Researchers examined concentrations of ozone, an unstable form of oxygen produced when various types of traffic and industrial pollution react with sunlight; nitrogen dioxide, a byproduct of fossil fuel combustion that can contribute to smog; so-called PM 2.5, a mixture of solid particles and liquid droplets smaller than 2.5 micrometers in diameter that can include dust, dirt, soot and smoke; and PM 10, a blend of particles and droplets up to 10 micrometers in diameter.

Reductions in levels of the pollutants varied across communities over two decades. But at least half experienced reductions of 4.3 parts per billion (ppb) in annual average concentrations of nitrogen dioxide, as well as reductions of 8.9 ppb ozone, 8.1 micrograms of PM2.5 per cubic meter of air (ug/m3), and 4 ug/m3 of PM10.

Neighborhoods where pollution levels were highest in 1993 experienced the greatest reductions, the study team notes.

They study wasn’t designed to prove whether or how declines in air pollution exposure might directly reduce childhood asthma rates, and it also didn’t look at changes in the frequency or severity of symptoms for kids who did develop asthma.

“I don’t think we have enough data to say that early life exposure increases the risk of severe asthma per se,” said Dr.
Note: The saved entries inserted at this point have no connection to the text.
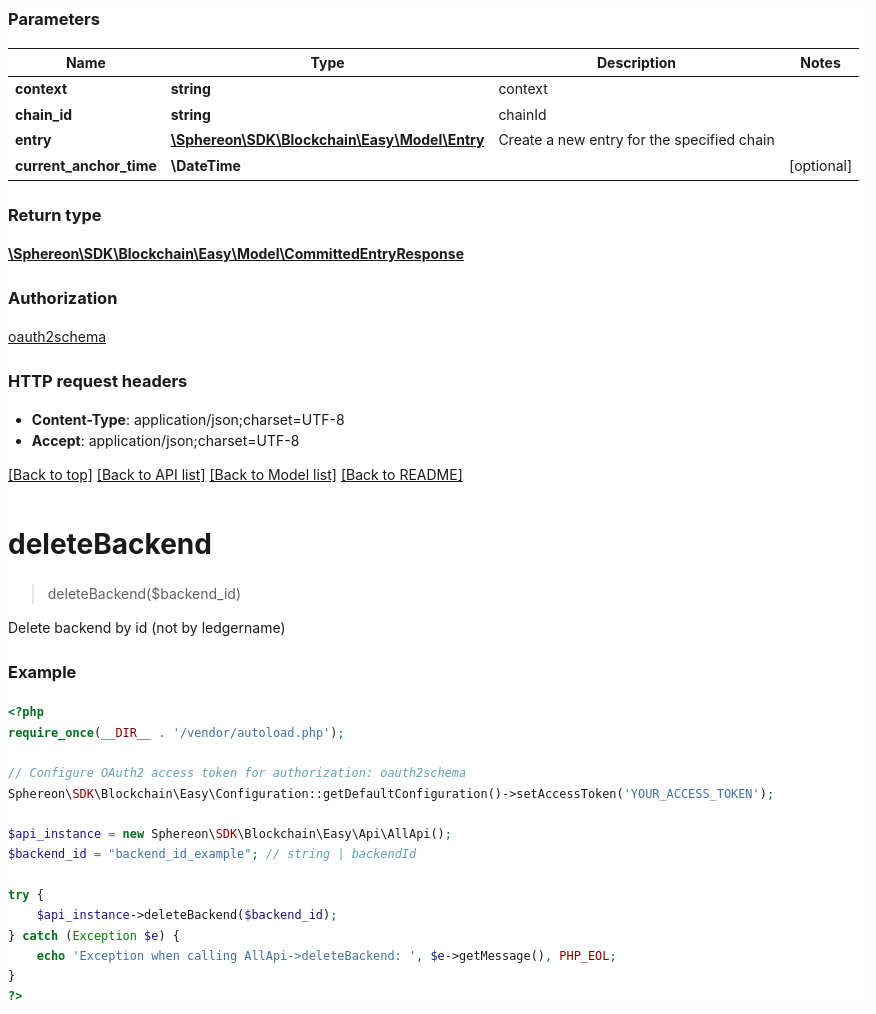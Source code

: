 ### Parameters

Name | Type | Description  | Notes
------------- | ------------- | ------------- | -------------
 **context** | **string**| context |
 **chain_id** | **string**| chainId |
 **entry** | [**\Sphereon\SDK\Blockchain\Easy\Model\Entry**](../Model/Entry.md)| Create a new entry for the specified chain |
 **current_anchor_time** | **\DateTime**|  | [optional]

### Return type

[**\Sphereon\SDK\Blockchain\Easy\Model\CommittedEntryResponse**](../Model/CommittedEntryResponse.md)

### Authorization

[oauth2schema](../../README.md#oauth2schema)

### HTTP request headers

 - **Content-Type**: application/json;charset=UTF-8
 - **Accept**: application/json;charset=UTF-8

[[Back to top]](#) [[Back to API list]](../../README.md#documentation-for-api-endpoints) [[Back to Model list]](../../README.md#documentation-for-models) [[Back to README]](../../README.md)

# **deleteBackend**
> deleteBackend($backend_id)

Delete backend by id (not by ledgername)

### Example
```php
<?php
require_once(__DIR__ . '/vendor/autoload.php');

// Configure OAuth2 access token for authorization: oauth2schema
Sphereon\SDK\Blockchain\Easy\Configuration::getDefaultConfiguration()->setAccessToken('YOUR_ACCESS_TOKEN');

$api_instance = new Sphereon\SDK\Blockchain\Easy\Api\AllApi();
$backend_id = "backend_id_example"; // string | backendId

try {
    $api_instance->deleteBackend($backend_id);
} catch (Exception $e) {
    echo 'Exception when calling AllApi->deleteBackend: ', $e->getMessage(), PHP_EOL;
}
?>
```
Steve Georas, an environmental medicine researcher at the University of Rochester Medical Center in New York.

“But it is clear that acute exposure to poor air quality increases the risk of asthma exacerbations, which is a marker of asthma severity,” Georas, who wasn’t involved in the study, said by email. “It seems logical to speculate that improving the air quality that children with asthma breathe would improve their disease control and possibly lead to a sustained remission of the disease, but we can’t conclude that from this present study.”